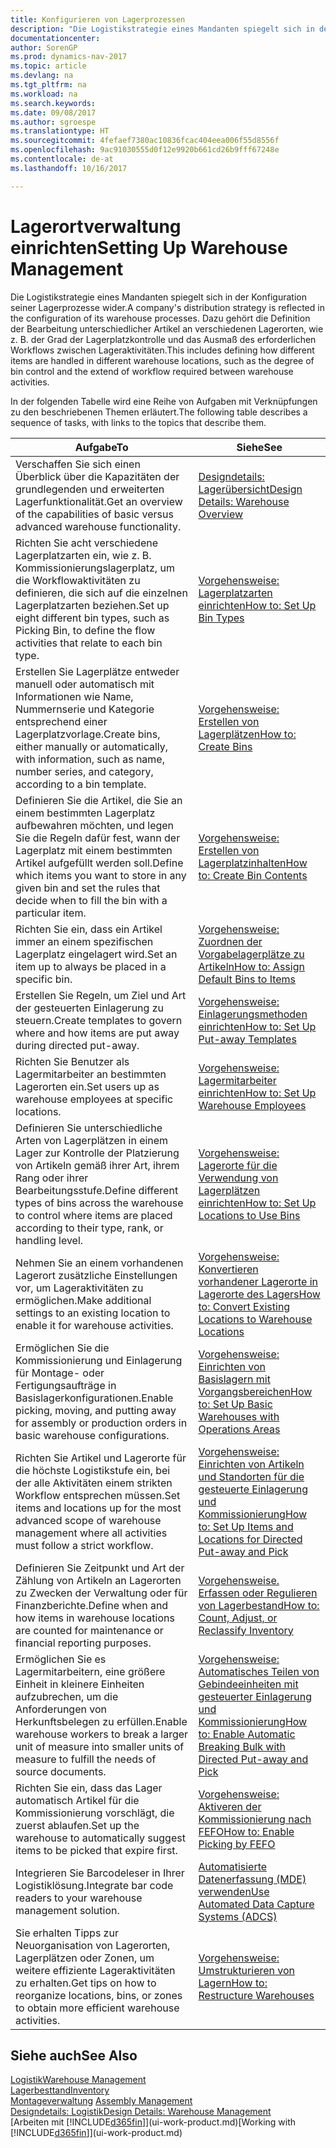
 ```yaml
---
title: Konfigurieren von Lagerprozessen
description: "Die Logistikstrategie eines Mandanten spiegelt sich in der Konfiguration seiner Lagerprozesse wider. Dazu gehört die Definition der Bearbeitung unterschiedlicher Artikel an verschiedenen Lagerorten, wie z. B. der Grad der Lagerplatzkontrolle und das Ausmaß des erforderlichen Workflows zwischen Lageraktivitäten."
documentationcenter: 
author: SorenGP
ms.prod: dynamics-nav-2017
ms.topic: article
ms.devlang: na
ms.tgt_pltfrm: na
ms.workload: na
ms.search.keywords: 
ms.date: 09/08/2017
ms.author: sgroespe
ms.translationtype: HT
ms.sourcegitcommit: 4fefaef7380ac10836fcac404eea006f55d8556f
ms.openlocfilehash: 9ac91030555d0f12e9920b661cd26b9fff67248e
ms.contentlocale: de-at
ms.lasthandoff: 10/16/2017

---
```

# <a name="setting-up-warehouse-management"></a><span data-ttu-id="98fc4-104">Lagerortverwaltung einrichten</span><span class="sxs-lookup"><span data-stu-id="98fc4-104">Setting Up Warehouse Management</span></span>
<span data-ttu-id="98fc4-105">Die Logistikstrategie eines Mandanten spiegelt sich in der Konfiguration seiner Lagerprozesse wider.</span><span class="sxs-lookup"><span data-stu-id="98fc4-105">A company's distribution strategy is reflected in the configuration of its warehouse processes.</span></span> <span data-ttu-id="98fc4-106">Dazu gehört die Definition der Bearbeitung unterschiedlicher Artikel an verschiedenen Lagerorten, wie z. B. der Grad der Lagerplatzkontrolle und das Ausmaß des erforderlichen Workflows zwischen Lageraktivitäten.</span><span class="sxs-lookup"><span data-stu-id="98fc4-106">This includes defining how different items are handled in different warehouse locations, such as the degree of bin control and the extend of workflow required between warehouse activities.</span></span>  

 <span data-ttu-id="98fc4-107">In der folgenden Tabelle wird eine Reihe von Aufgaben mit Verknüpfungen zu den beschriebenen Themen erläutert.</span><span class="sxs-lookup"><span data-stu-id="98fc4-107">The following table describes a sequence of tasks, with links to the topics that describe them.</span></span>   

|<span data-ttu-id="98fc4-108">**Aufgabe**</span><span class="sxs-lookup"><span data-stu-id="98fc4-108">**To**</span></span>|<span data-ttu-id="98fc4-109">**Siehe**</span><span class="sxs-lookup"><span data-stu-id="98fc4-109">**See**</span></span>|  
|------------|-------------|  
|<span data-ttu-id="98fc4-110">Verschaffen Sie sich einen Überblick über die Kapazitäten der grundlegenden und erweiterten Lagerfunktionalität.</span><span class="sxs-lookup"><span data-stu-id="98fc4-110">Get an overview of the capabilities of basic versus advanced warehouse functionality.</span></span>|[<span data-ttu-id="98fc4-111">Designdetails: Lagerübersicht</span><span class="sxs-lookup"><span data-stu-id="98fc4-111">Design Details: Warehouse Overview</span></span>](design-details-warehouse-overview.md)|  
|<span data-ttu-id="98fc4-112">Richten Sie acht verschiedene Lagerplatzarten ein, wie z. B. Kommissionierungslagerplatz, um die Workflowaktivitäten zu definieren, die sich auf die einzelnen Lagerplatzarten beziehen.</span><span class="sxs-lookup"><span data-stu-id="98fc4-112">Set up eight different bin types, such as Picking Bin, to define the flow activities that relate to each bin type.</span></span>|[<span data-ttu-id="98fc4-113">Vorgehensweise: Lagerplatzarten einrichten</span><span class="sxs-lookup"><span data-stu-id="98fc4-113">How to: Set Up Bin Types</span></span>](warehouse-how-to-set-up-bin-types.md)|  
|<span data-ttu-id="98fc4-114">Erstellen Sie Lagerplätze entweder manuell oder automatisch mit Informationen wie Name, Nummernserie und Kategorie entsprechend einer Lagerplatzvorlage.</span><span class="sxs-lookup"><span data-stu-id="98fc4-114">Create bins, either manually or automatically, with information, such as name, number series, and category, according to a bin template.</span></span>|[<span data-ttu-id="98fc4-115">Vorgehensweise: Erstellen von Lagerplätzen</span><span class="sxs-lookup"><span data-stu-id="98fc4-115">How to: Create Bins</span></span>](warehouse-how-to-create-individual-bins.md)|  
|<span data-ttu-id="98fc4-116">Definieren Sie die Artikel, die Sie an einem bestimmten Lagerplatz aufbewahren möchten, und legen Sie die Regeln dafür fest, wann der Lagerplatz mit einem bestimmten Artikel aufgefüllt werden soll.</span><span class="sxs-lookup"><span data-stu-id="98fc4-116">Define which items you want to store in any given bin and set the rules that decide when to fill the bin with a particular item.</span></span>|[<span data-ttu-id="98fc4-117">Vorgehensweise: Erstellen von Lagerplatzinhalten</span><span class="sxs-lookup"><span data-stu-id="98fc4-117">How to: Create Bin Contents</span></span>](warehouse-how-to-set-up-bin-contents.md)|  
|<span data-ttu-id="98fc4-118">Richten Sie ein, dass ein Artikel immer an einem spezifischen Lagerplatz eingelagert wird.</span><span class="sxs-lookup"><span data-stu-id="98fc4-118">Set an item up to always be placed in a specific bin.</span></span>|[<span data-ttu-id="98fc4-119">Vorgehensweise: Zuordnen der Vorgabelagerplätze zu Artikeln</span><span class="sxs-lookup"><span data-stu-id="98fc4-119">How to: Assign Default Bins to Items</span></span>](warehouse-how-to-assign-default-bins-to-items.md)|
|<span data-ttu-id="98fc4-120">Erstellen Sie Regeln, um Ziel und Art der gesteuerten Einlagerung zu steuern.</span><span class="sxs-lookup"><span data-stu-id="98fc4-120">Create templates to govern where and how items are put away during directed put-away.</span></span>|[<span data-ttu-id="98fc4-121">Vorgehensweise: Einlagerungsmethoden einrichten</span><span class="sxs-lookup"><span data-stu-id="98fc4-121">How to: Set Up Put-away Templates</span></span>](warehouse-how-to-set-up-put-away-templates.md)|
|<span data-ttu-id="98fc4-122">Richten Sie Benutzer als Lagermitarbeiter an bestimmten Lagerorten ein.</span><span class="sxs-lookup"><span data-stu-id="98fc4-122">Set users up as warehouse employees at specific locations.</span></span>|[<span data-ttu-id="98fc4-123">Vorgehensweise: Lagermitarbeiter einrichten</span><span class="sxs-lookup"><span data-stu-id="98fc4-123">How to: Set Up Warehouse Employees</span></span>](warehouse-how-to-set-up-warehouse-employees.md)|
|<span data-ttu-id="98fc4-124">Definieren Sie unterschiedliche Arten von Lagerplätzen in einem Lager zur Kontrolle der Platzierung von Artikeln gemäß ihrer Art, ihrem Rang oder ihrer Bearbeitungsstufe.</span><span class="sxs-lookup"><span data-stu-id="98fc4-124">Define different types of bins across the warehouse to control where items are placed according to their type, rank, or handling level.</span></span>|[<span data-ttu-id="98fc4-125">Vorgehensweise: Lagerorte für die Verwendung von Lagerplätzen einrichten</span><span class="sxs-lookup"><span data-stu-id="98fc4-125">How to: Set Up Locations to Use Bins</span></span>](warehouse-how-to-set-up-locations-to-use-bins.md)|
|<span data-ttu-id="98fc4-126">Nehmen Sie an einem vorhandenen Lagerort zusätzliche Einstellungen vor, um Lageraktivitäten zu ermöglichen.</span><span class="sxs-lookup"><span data-stu-id="98fc4-126">Make additional settings to an existing location to enable it for warehouse activities.</span></span>|[<span data-ttu-id="98fc4-127">Vorgehensweise: Konvertieren vorhandener Lagerorte in Lagerorte des Lagers</span><span class="sxs-lookup"><span data-stu-id="98fc4-127">How to: Convert Existing Locations to Warehouse Locations</span></span>](warehouse-how-to-convert-existing-locations-to-warehouse-locations.md)|
|<span data-ttu-id="98fc4-128">Ermöglichen Sie die Kommissionierung und Einlagerung für Montage- oder Fertigungsaufträge in Basislagerkonfigurationen.</span><span class="sxs-lookup"><span data-stu-id="98fc4-128">Enable picking, moving, and putting away for assembly or production orders in basic warehouse configurations.</span></span>|[<span data-ttu-id="98fc4-129">Vorgehensweise: Einrichten von Basislagern mit Vorgangsbereichen</span><span class="sxs-lookup"><span data-stu-id="98fc4-129">How to: Set Up Basic Warehouses with Operations Areas</span></span>](warehouse-how-to-set-up-basic-warehouses-with-operations-areas.md)|  
|<span data-ttu-id="98fc4-130">Richten Sie Artikel und Lagerorte für die höchste Logistikstufe ein, bei der alle Aktivitäten einem strikten Workflow entsprechen müssen.</span><span class="sxs-lookup"><span data-stu-id="98fc4-130">Set items and locations up for the most advanced scope of warehouse management where all activities must follow a strict workflow.</span></span>|[<span data-ttu-id="98fc4-131">Vorgehensweise: Einrichten von Artikeln und Standorten für die gesteuerte Einlagerung und Kommissionierung</span><span class="sxs-lookup"><span data-stu-id="98fc4-131">How to: Set Up Items and Locations for Directed Put-away and Pick</span></span>](warehouse-how-to-set-up-items-for-directed-put-away-and-pick.md)|  
|<span data-ttu-id="98fc4-132">Definieren Sie Zeitpunkt und Art der Zählung von Artikeln an Lagerorten zu Zwecken der Verwaltung oder für Finanzberichte.</span><span class="sxs-lookup"><span data-stu-id="98fc4-132">Define when and how items in warehouse locations are counted for maintenance or financial reporting purposes.</span></span>|[<span data-ttu-id="98fc4-133">Vorgehensweise. Erfassen oder Regulieren von Lagerbestand</span><span class="sxs-lookup"><span data-stu-id="98fc4-133">How to: Count, Adjust, or Reclassify Inventory</span></span>](inventory-how-count-adjust-reclassify.md)|
|<span data-ttu-id="98fc4-134">Ermöglichen Sie es Lagermitarbeitern, eine größere Einheit in kleinere Einheiten aufzubrechen, um die Anforderungen von Herkunftsbelegen zu erfüllen.</span><span class="sxs-lookup"><span data-stu-id="98fc4-134">Enable warehouse workers to break a larger unit of measure into smaller units of measure to fulfill the needs of source documents.</span></span>|[<span data-ttu-id="98fc4-135">Vorgehensweise: Automatisches Teilen von Gebindeeinheiten mit gesteuerter Einlagerung und Kommissionierung</span><span class="sxs-lookup"><span data-stu-id="98fc4-135">How to: Enable Automatic Breaking Bulk with Directed Put-away and Pick</span></span>](warehouse-enable-automatic-breaking-bulk-with-directed-put-away-and-pick.md)|  
|<span data-ttu-id="98fc4-136">Richten Sie ein, dass das Lager automatisch Artikel für die Kommissionierung vorschlägt, die zuerst ablaufen.</span><span class="sxs-lookup"><span data-stu-id="98fc4-136">Set up the warehouse to automatically suggest items to be picked that expire first.</span></span>|[<span data-ttu-id="98fc4-137">Vorgehensweise: Aktiveren der Kommissionierung nach FEFO</span><span class="sxs-lookup"><span data-stu-id="98fc4-137">How to: Enable Picking by FEFO</span></span>](warehouse-picking-by-fefo.md)|
|<span data-ttu-id="98fc4-138">Integrieren Sie Barcodeleser in Ihrer Logistiklösung.</span><span class="sxs-lookup"><span data-stu-id="98fc4-138">Integrate bar code readers to your warehouse management solution.</span></span>|[<span data-ttu-id="98fc4-139">Automatisierte Datenerfassung (MDE) verwenden</span><span class="sxs-lookup"><span data-stu-id="98fc4-139">Use Automated Data Capture Systems (ADCS)</span></span>](warehouse-use-automated-data-capture-systems-adcs.md)|  
|<span data-ttu-id="98fc4-140">Sie erhalten Tipps zur Neuorganisation von Lagerorten, Lagerplätzen oder Zonen, um weitere effiziente Lageraktivitäten zu erhalten.</span><span class="sxs-lookup"><span data-stu-id="98fc4-140">Get tips on how to reorganize locations, bins, or zones to obtain more efficient warehouse activities.</span></span>|[<span data-ttu-id="98fc4-141">Vorgehensweise: Umstrukturieren von Lagern</span><span class="sxs-lookup"><span data-stu-id="98fc4-141">How to: Restructure Warehouses</span></span>](warehouse-how-to-restructure-warehouses.md)|  

## <a name="see-also"></a><span data-ttu-id="98fc4-142">Siehe auch</span><span class="sxs-lookup"><span data-stu-id="98fc4-142">See Also</span></span>  
[<span data-ttu-id="98fc4-143">Logistik</span><span class="sxs-lookup"><span data-stu-id="98fc4-143">Warehouse Management</span></span>](warehouse-manage-warehouse.md)  
[<span data-ttu-id="98fc4-144">Lagerbesttand</span><span class="sxs-lookup"><span data-stu-id="98fc4-144">Inventory</span></span>](inventory-manage-inventory.md)  
<span data-ttu-id="98fc4-145">[Montageverwaltung](assembly-assemble-items.md)  </span><span class="sxs-lookup"><span data-stu-id="98fc4-145">[Assembly Management](assembly-assemble-items.md)  </span></span>  
[<span data-ttu-id="98fc4-146">Designdetails: Logistik</span><span class="sxs-lookup"><span data-stu-id="98fc4-146">Design Details: Warehouse Management</span></span>](design-details-warehouse-management.md)  
<span data-ttu-id="98fc4-147">[Arbeiten mit [!INCLUDE[d365fin](includes/d365fin_md.md)]](ui-work-product.md)</span><span class="sxs-lookup"><span data-stu-id="98fc4-147">[Working with [!INCLUDE[d365fin](includes/d365fin_md.md)]](ui-work-product.md)</span></span>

◆ **Work instructions**:
What count of lines in the listing contain the word "name"? Reply with the number only.

◆ **Exercise result**:
3